### Dataset excerpts
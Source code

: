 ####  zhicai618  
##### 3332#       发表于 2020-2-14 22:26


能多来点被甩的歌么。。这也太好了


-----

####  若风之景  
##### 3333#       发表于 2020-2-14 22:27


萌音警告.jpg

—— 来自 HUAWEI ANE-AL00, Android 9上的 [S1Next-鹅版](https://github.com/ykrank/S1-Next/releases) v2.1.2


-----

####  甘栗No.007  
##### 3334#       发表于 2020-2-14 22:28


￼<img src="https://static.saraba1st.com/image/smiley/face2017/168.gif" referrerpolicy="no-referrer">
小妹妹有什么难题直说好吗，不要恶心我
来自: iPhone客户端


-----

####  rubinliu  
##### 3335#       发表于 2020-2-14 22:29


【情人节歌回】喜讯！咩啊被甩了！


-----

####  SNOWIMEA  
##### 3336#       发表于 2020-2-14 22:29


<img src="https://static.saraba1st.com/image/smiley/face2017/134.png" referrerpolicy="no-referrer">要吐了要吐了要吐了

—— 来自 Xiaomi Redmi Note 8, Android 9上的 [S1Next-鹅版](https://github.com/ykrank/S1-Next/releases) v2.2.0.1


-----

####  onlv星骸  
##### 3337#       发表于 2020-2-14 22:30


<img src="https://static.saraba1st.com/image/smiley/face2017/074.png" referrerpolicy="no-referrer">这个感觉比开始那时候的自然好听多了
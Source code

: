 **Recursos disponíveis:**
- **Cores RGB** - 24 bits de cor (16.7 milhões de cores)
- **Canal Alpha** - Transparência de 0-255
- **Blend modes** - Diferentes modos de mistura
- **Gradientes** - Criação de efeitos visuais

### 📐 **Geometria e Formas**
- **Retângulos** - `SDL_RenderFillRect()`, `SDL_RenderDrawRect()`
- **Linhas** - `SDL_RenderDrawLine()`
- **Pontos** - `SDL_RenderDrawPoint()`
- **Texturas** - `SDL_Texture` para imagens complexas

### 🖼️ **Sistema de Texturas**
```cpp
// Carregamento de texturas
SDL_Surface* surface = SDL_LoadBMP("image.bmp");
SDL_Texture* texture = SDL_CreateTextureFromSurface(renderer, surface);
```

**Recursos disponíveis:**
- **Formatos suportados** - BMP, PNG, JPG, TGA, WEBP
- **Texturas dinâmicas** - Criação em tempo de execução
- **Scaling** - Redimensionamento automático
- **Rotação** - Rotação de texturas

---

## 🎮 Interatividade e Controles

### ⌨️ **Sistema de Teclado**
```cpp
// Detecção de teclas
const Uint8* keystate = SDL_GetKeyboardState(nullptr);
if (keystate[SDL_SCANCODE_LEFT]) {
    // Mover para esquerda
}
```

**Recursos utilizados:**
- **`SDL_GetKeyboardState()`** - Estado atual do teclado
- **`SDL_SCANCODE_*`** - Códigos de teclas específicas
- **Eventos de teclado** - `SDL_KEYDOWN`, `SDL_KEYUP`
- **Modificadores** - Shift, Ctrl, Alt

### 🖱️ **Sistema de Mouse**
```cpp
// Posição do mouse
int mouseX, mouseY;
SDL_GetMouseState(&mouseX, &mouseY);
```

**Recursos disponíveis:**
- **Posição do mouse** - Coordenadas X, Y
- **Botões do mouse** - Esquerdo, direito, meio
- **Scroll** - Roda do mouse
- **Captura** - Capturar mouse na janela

* * *

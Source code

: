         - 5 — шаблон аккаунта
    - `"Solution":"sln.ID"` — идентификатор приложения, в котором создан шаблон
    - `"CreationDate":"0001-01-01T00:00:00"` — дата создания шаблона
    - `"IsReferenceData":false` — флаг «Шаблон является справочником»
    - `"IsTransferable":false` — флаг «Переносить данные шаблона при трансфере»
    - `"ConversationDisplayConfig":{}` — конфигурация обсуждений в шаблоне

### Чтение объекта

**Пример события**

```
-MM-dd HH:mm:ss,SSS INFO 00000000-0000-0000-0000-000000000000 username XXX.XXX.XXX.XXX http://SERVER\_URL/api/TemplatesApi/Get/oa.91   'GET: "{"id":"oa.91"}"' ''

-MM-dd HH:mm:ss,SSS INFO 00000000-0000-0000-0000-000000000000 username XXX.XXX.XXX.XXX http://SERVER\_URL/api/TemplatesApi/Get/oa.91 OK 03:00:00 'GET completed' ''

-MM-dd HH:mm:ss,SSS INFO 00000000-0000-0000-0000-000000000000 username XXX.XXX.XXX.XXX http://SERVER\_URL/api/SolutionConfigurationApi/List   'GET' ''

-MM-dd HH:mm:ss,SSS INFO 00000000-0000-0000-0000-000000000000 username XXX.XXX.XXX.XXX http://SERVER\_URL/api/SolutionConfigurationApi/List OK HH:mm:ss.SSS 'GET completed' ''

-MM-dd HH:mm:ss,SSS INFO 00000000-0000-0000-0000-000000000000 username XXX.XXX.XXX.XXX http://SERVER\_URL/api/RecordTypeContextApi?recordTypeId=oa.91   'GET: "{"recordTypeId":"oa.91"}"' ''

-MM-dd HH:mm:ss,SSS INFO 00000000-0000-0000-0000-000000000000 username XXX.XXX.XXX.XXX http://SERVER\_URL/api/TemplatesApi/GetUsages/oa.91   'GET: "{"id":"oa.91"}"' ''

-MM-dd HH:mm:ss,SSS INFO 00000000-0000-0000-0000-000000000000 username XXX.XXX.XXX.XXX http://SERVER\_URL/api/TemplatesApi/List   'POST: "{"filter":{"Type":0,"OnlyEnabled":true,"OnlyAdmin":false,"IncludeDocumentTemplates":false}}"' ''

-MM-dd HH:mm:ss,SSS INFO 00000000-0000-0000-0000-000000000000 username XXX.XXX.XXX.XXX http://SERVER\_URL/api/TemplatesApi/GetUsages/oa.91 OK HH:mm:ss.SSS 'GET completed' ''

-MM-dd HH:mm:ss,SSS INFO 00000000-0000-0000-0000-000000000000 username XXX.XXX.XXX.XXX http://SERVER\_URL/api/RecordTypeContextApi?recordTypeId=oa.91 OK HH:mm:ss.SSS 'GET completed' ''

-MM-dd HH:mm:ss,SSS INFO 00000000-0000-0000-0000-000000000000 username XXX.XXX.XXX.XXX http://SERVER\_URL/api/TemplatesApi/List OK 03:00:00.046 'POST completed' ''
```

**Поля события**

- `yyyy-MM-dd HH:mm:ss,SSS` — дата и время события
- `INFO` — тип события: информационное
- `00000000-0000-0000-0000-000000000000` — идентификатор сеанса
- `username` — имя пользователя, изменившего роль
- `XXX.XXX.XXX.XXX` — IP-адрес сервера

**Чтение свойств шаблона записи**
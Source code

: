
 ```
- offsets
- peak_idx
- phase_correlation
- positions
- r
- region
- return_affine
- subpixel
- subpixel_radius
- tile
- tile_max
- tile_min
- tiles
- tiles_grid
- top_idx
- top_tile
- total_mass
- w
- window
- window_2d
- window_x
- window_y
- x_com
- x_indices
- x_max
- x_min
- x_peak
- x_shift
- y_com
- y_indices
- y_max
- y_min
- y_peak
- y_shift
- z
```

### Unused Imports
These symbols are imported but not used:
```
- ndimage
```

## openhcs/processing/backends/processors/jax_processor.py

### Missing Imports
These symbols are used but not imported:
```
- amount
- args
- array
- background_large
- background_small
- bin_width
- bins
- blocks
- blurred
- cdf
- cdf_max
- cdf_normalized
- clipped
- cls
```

---

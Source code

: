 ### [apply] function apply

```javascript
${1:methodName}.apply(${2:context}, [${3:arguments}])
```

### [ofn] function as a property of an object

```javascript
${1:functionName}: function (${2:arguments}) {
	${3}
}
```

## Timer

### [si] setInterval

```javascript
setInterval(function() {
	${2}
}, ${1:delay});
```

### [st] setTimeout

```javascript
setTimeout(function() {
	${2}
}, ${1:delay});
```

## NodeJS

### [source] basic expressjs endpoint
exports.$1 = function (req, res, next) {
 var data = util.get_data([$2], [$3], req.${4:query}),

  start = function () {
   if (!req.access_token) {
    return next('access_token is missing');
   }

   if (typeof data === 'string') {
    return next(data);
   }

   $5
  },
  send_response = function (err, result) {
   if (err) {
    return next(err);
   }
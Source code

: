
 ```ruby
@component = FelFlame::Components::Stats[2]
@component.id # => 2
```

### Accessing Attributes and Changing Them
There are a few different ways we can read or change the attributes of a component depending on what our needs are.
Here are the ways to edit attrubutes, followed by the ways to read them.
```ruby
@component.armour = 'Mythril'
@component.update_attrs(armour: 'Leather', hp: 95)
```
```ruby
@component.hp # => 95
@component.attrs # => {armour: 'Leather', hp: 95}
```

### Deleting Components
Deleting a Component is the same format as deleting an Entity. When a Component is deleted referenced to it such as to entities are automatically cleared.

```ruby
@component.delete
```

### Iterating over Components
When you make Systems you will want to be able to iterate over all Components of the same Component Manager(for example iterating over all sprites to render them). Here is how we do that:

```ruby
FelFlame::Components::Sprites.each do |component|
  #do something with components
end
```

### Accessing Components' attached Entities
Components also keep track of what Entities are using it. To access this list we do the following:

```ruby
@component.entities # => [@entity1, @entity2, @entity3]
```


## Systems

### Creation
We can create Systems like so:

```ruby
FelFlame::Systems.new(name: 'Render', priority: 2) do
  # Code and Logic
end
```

### Task goal
Could you find each line in the entries that contains the string "FelFlame" and copy it?

### Task solution
@component = FelFlame::Components::Stats[2]
FelFlame::Components::Sprites.each do |component|
FelFlame::Systems.new(name: 'Render', priority: 2) do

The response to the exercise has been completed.